(Stored data entries)
>>>>

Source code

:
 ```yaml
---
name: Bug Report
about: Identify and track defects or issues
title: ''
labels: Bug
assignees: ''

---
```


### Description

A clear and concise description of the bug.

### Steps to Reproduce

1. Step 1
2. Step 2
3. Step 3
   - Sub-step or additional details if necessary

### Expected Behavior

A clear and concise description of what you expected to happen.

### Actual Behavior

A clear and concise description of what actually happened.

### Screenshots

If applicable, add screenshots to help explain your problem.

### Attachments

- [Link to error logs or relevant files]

<<<<

→ **Exercise details**
Check all the records above and select each line where the string "Behavior" is found.

→ **Answer box**
### Expected Behavior
### Actual Behavior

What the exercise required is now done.